Dünya Kupasını Fransa kazandı
Dünya Kupası'nda şampiyonluk maçını Fransa kazandı. Fransa-Hırvatistan maçı Moskova'da oynandı. Maçı Arjantin Futbol Federasyonundan Nestor Pitana yönetti. Yardımcılıklarını aynı ülkeden Hernan Maidana ve Juan Belatti yaptı. Fransa ikinci defa kupayı kazandı. Fransa gerçekten oyuna hakimdi. Fransa'nın oyuncularının büyük bir kısmının göçmen olduğunu görüyoruz. Kendi yerli oyuncularının sayısı son derece azdır. Göçmen oyuncuların psikososyal konumları ders alınacak niteliktedir. Fransa sömürgeci ve hayalleri olan bir cihan devleti. Hala dünyanın değişik yörelerinde Fransa'nın sömürgesi olan ülkeler vardır. Bu ülkelerin yurttaşları anadillerini unutmuşlar, kimliklerini yitirmişler, başka bir kimliğe büründürmüşlerdir. Bu ülkelerin göçmen çocukları Fransa'nın işçisi olarak gururla görev yapıyorlar. Bu sömürgeci çirkin Fransa takımının oyuncuları oyuna egemen olamıyorlar; hücum güçleri onların yüksek değildir. Sağlam ve garantici bir oyun yapıları var, en önemlisi durumsal farkındalıkları çok yüksektir. Oyuncular ve teknik ekip ne yaptıklarını biliyorlar.

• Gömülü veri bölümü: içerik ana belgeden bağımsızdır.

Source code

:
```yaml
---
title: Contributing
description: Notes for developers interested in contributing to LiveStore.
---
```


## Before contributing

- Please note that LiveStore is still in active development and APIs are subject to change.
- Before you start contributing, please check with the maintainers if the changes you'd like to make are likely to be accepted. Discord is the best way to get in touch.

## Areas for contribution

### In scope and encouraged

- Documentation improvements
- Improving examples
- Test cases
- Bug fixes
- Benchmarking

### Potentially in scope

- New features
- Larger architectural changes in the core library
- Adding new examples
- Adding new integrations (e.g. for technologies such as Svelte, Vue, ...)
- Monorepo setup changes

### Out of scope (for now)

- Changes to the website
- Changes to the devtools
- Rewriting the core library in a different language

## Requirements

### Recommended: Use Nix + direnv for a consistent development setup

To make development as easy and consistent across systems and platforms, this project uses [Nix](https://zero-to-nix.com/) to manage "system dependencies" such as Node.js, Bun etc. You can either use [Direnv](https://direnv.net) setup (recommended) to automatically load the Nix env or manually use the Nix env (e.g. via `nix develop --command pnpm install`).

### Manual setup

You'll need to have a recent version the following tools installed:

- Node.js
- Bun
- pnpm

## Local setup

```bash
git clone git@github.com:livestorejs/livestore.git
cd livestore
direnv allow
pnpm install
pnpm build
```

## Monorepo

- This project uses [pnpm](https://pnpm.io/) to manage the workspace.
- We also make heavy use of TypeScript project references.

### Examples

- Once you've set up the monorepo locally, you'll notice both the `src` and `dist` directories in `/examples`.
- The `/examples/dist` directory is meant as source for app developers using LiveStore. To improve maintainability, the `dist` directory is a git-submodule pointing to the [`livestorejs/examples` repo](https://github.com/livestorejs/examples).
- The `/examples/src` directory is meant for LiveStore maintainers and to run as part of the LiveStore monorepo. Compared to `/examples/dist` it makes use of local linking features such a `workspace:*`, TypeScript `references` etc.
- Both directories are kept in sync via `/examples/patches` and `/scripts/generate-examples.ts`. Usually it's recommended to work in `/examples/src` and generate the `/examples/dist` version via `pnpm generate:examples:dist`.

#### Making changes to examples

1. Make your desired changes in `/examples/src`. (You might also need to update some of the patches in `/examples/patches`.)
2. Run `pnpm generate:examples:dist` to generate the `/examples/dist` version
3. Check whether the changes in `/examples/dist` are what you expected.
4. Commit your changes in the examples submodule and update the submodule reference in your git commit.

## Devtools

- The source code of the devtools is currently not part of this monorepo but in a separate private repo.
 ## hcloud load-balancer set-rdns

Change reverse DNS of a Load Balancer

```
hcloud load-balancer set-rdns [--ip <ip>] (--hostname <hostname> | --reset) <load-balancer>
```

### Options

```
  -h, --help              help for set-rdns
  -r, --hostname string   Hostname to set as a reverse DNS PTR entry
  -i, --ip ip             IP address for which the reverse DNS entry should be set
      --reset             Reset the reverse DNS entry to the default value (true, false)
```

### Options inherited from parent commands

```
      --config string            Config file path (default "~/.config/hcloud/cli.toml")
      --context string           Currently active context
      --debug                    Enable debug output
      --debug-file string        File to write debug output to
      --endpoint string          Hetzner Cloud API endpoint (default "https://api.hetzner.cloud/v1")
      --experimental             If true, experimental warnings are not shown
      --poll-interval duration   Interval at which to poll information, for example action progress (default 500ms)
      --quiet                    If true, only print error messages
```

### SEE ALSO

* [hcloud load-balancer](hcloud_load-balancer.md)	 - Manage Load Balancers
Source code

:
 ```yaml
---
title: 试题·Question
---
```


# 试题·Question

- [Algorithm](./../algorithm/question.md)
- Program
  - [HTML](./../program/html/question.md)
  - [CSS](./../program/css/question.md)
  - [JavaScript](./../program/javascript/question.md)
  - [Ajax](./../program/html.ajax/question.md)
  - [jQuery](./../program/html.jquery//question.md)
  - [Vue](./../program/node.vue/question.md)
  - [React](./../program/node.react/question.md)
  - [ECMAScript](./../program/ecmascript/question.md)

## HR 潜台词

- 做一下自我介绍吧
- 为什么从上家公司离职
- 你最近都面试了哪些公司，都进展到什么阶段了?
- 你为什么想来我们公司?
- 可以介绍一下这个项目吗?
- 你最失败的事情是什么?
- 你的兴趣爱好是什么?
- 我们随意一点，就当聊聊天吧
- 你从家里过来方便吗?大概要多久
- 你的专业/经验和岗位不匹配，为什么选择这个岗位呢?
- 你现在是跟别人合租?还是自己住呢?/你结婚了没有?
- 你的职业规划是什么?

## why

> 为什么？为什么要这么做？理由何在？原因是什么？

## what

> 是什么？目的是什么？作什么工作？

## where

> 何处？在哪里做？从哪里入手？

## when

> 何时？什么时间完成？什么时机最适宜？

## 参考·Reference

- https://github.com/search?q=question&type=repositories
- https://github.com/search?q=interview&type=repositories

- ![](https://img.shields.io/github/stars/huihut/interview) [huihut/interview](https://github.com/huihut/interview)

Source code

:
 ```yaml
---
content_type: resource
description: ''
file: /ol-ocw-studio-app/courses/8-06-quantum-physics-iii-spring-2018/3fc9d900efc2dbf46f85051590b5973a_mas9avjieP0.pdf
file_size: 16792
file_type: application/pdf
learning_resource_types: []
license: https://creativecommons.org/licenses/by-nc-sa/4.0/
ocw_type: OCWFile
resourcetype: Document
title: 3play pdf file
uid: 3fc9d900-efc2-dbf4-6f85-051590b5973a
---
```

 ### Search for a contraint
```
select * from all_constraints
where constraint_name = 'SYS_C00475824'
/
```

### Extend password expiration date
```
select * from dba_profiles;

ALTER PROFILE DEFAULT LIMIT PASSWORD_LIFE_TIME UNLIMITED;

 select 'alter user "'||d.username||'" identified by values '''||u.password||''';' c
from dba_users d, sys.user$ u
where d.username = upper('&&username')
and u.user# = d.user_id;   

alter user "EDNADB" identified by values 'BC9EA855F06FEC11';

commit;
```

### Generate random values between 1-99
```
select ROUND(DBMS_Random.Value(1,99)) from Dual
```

Bütün bunlara rağmen sömürgeci Fransa neden şampiyon olabildi?
Bir kere teknik direktöre ve oyuncularına sonsuz güveniyorlar.

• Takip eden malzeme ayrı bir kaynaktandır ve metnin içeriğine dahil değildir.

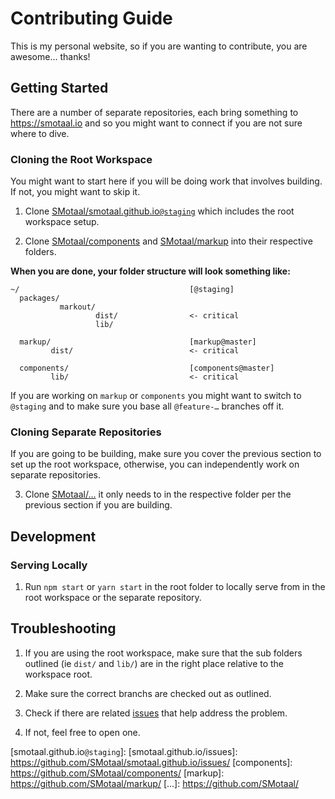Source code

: ﻿# Contributing Guide

This is my personal website, so if you are wanting to contribute, you are awesome… thanks!

## Getting Started

There are a number of separate repositories, each bring something to https://smotaal.io and so you might want to connect if you are not sure where to dive.

### Cloning the Root Workspace

You might want to start here if you will be doing work that involves building. If not, you might want to skip it.

1. Clone [SMotaal/smotaal.github.io`@staging`](https://github.com/SMotaal/smotaal.github.io/tree/staging/) which includes the root workspace setup.

2. Clone [SMotaal/components](https://github.com/SMotaal/components/) and [SMotaal/markup](https://github.com/SMotaal/markup/) into their respective folders.

**When you are done, your folder structure will look something like:**

```
~/                                      [@staging]
  packages/
           markout/
                   dist/                <- critical
                   lib/

  markup/                               [markup@master]
         dist/                          <- critical

  components/                           [components@master]
         lib/                           <- critical
```

If you are working on `markup` or `components` you might want to switch to `@staging` and to make sure you base all `@feature-…` branches off it.

### Cloning Separate Repositories

If you are going to be building, make sure you cover the previous section to set up the root workspace, otherwise, you can independently work on separate repositories.

3. Clone [SMotaal/…](https://github.com/SMotaal/) it only needs to in the respective folder per the previous section if you are building.

## Development

### Serving Locally

1. Run `npm start` or `yarn start` in the root folder to locally serve from in the root workspace or the separate repository.

## Troubleshooting

1. If you are using the root workspace, make sure that the sub folders outlined (ie `dist/` and `lib/`) are in the right place relative to the workspace root.

2. Make sure the correct branchs are checked out as outlined.

3. Check if there are related [issues](https://github.com/SMotaal/smotaal.github.io/issues/) that help address the problem.

4. If not, feel free to open one.

[smotaal.github.io`@staging`]:
[smotaal.github.io/issues]: https://github.com/SMotaal/smotaal.github.io/issues/
[components]: https://github.com/SMotaal/components/
[markup]: https://github.com/SMotaal/markup/
[…]: https://github.com/SMotaal/
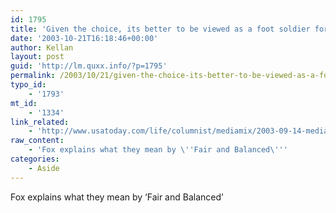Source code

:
 ```yaml
---
id: 1795
title: 'Given the choice, its better to be viewed as a foot soldier for Bush than a spokeswoman for al-Qaeda.'
date: '2003-10-21T16:18:46+00:00'
author: Kellan
layout: post
guid: 'http://lm.quxx.info/?p=1795'
permalink: /2003/10/21/given-the-choice-its-better-to-be-viewed-as-a-foot-soldier-for-bush-than-a-spokeswoman-for-al-qaeda/
typo_id:
    - '1793'
mt_id:
    - '1334'
link_related:
    - 'http://www.usatoday.com/life/columnist/mediamix/2003-09-14-media-mix_x.htm'
raw_content:
    - 'Fox explains what they mean by \''Fair and Balanced\'''
categories:
    - Aside
---
```


Fox explains what they mean by ‘Fair and Balanced’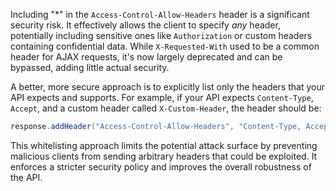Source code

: Including "*" in the `Access-Control-Allow-Headers` header is a significant security risk. It effectively allows the client to specify *any* header, potentially including sensitive ones like `Authorization` or custom headers containing confidential data. While `X-Requested-With` used to be a common header for AJAX requests, it's now largely deprecated and can be bypassed, adding little actual security.

A better, more secure approach is to explicitly list only the headers that your API expects and supports. For example, if your API expects `Content-Type`, `Accept`, and a custom header called `X-Custom-Header`, the header should be:

```java
response.addHeader("Access-Control-Allow-Headers", "Content-Type, Accept, X-Custom-Header");
```

This whitelisting approach limits the potential attack surface by preventing malicious clients from sending arbitrary headers that could be exploited. It enforces a stricter security policy and improves the overall robustness of the API.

Hayal kırıklığı yaşamalarına rağmen (2016-Avrupa Şampiyonasında) teknik direktöre inanıp güvendiler, yollarına devam edip mutlu sona ulaştılar. Fransa Teknik Direktörü şöyle diyor; "Bu gün belki olağanüstü maç çıkarmadık ama mental olarak sağlam durduk. 2016 yılında yitirdiğimiz final maçı canımı çok acıtmıştı. Ancak, o final bu güne odaklanmamızı sağladı. Yaşasın Cumhuriyet." Sömürgeci devlet belleğini iyi kullanıyor, unutmuyor.
Osmanlı'dan beraber olduğumuz kültür komşumuz Hırvatistan Dünya Şampiyonası'nın gözdesi idi, fazlası ile övgüyü hak etti. Hırvatistan Fransızlar karşısında deneyimsizliğinin ve heyecanının kurbanı oldu. Perisic ve Mandzukic iyi futbol oynadılar ve çok da hata yaptılar. Dostumuz Hırvatistan'ın tekniği mükemmeldi, deneyimli oyuncuları vardı. Maça gol yiyerek başlasalar bile, oyunu kendi lehlerine çevirecek ayakları mevcuttu. Ancak 120 dakikalık maçlar onları yormuştu. Hatalar ve deneyimsizlik onları kupadan etti. Kaybetmesine rağmen Hırvatistan Şampiyonanın yıldız takımı olarak sivrildi. Modric gibi bir futbolcuyu selamlamak gerekiyor. Hırvatistan takımının azmini, sabrını, hayallerini takdir etmeliyiz. Alınacak dersler var. Şöyle bir baktığımızda Türk Milli Takımı Rusya'daki ekiplerden aşağı değil. Kendimize haksızlık etmeyeyim.
Sonuç: "Fatih Terim sayesinde Futbol zevkimiz ve anlayışımız sınırlarımızın ötesine geçti."